» SOURCE INFORMATION:
::::

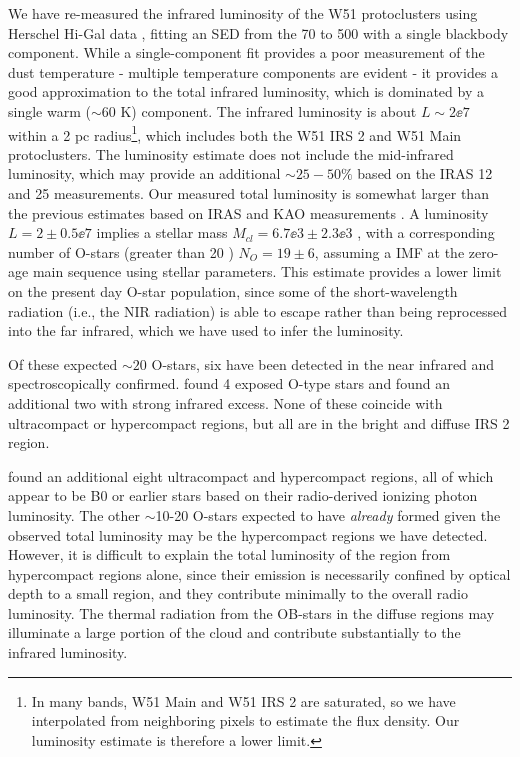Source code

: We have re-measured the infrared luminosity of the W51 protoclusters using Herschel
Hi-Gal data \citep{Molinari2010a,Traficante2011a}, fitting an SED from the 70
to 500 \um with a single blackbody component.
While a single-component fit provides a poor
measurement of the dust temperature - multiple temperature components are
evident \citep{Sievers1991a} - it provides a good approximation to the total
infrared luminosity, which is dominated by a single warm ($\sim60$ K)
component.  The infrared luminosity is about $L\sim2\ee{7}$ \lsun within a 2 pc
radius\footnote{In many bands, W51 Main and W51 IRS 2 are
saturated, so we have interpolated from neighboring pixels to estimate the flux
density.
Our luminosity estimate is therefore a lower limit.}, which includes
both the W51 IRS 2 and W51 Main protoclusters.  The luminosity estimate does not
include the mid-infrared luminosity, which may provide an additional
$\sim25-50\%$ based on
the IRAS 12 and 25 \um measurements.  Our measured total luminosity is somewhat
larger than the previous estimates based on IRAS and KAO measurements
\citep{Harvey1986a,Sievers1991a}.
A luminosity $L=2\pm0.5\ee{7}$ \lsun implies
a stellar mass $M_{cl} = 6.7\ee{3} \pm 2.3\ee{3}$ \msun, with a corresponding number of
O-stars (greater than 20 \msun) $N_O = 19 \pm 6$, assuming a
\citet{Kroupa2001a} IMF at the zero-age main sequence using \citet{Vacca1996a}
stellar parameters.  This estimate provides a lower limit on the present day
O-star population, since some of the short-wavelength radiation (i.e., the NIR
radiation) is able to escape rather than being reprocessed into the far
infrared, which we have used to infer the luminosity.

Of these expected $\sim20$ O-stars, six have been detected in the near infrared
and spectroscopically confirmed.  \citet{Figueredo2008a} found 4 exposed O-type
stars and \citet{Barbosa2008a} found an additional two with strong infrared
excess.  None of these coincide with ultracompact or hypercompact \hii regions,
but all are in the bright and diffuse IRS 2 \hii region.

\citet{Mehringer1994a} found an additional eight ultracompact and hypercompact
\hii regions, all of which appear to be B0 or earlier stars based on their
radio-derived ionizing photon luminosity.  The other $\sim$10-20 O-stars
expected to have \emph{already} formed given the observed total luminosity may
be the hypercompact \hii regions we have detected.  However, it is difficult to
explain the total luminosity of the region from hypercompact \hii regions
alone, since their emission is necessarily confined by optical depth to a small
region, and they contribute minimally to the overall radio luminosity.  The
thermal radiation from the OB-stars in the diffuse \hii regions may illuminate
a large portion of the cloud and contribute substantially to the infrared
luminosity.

::::

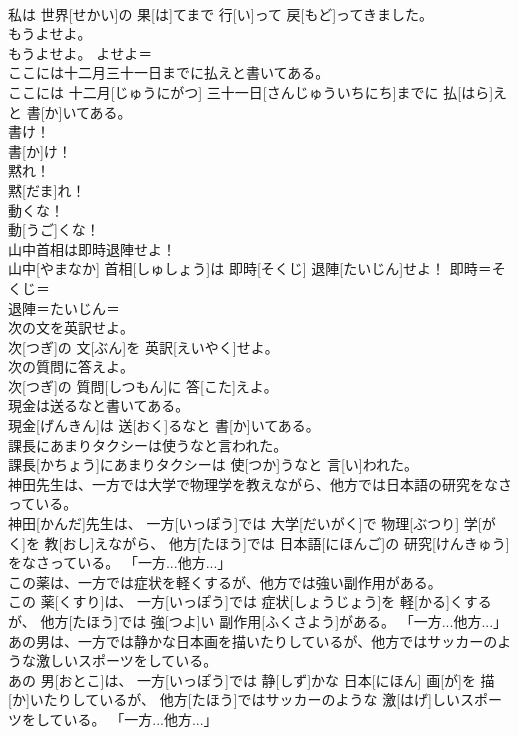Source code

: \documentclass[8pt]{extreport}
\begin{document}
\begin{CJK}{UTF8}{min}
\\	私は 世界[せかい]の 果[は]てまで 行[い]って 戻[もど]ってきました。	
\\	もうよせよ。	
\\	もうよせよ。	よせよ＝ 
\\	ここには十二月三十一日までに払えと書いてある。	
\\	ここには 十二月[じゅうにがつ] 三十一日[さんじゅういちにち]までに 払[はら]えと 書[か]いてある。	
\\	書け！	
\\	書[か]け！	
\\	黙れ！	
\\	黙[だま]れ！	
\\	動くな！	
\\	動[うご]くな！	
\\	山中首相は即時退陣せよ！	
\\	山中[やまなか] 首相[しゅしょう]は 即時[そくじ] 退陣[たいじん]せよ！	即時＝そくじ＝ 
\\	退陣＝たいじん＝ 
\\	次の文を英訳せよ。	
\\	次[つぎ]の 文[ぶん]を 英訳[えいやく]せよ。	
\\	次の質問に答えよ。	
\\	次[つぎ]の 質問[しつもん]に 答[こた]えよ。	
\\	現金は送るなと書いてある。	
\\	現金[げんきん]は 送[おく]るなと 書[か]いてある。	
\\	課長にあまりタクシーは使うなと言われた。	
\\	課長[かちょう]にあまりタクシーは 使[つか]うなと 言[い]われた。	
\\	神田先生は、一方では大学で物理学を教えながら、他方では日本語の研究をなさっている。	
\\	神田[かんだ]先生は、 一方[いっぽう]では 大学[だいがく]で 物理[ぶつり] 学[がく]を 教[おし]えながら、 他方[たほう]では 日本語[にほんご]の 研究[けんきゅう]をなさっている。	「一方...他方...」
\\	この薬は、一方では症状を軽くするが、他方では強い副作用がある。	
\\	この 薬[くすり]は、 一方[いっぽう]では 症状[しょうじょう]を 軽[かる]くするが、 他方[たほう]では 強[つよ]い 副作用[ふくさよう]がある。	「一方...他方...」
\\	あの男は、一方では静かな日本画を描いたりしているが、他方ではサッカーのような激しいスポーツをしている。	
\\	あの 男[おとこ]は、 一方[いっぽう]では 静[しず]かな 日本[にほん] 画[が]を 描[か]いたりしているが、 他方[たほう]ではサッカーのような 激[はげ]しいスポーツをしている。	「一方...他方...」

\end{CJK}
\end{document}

::::

» REQUIREMENT: Across the whole listing above, tally each line where the string "msun" occurs, and give the number and nothing more.

» ANSWER FOR THIS EXERCISE: 2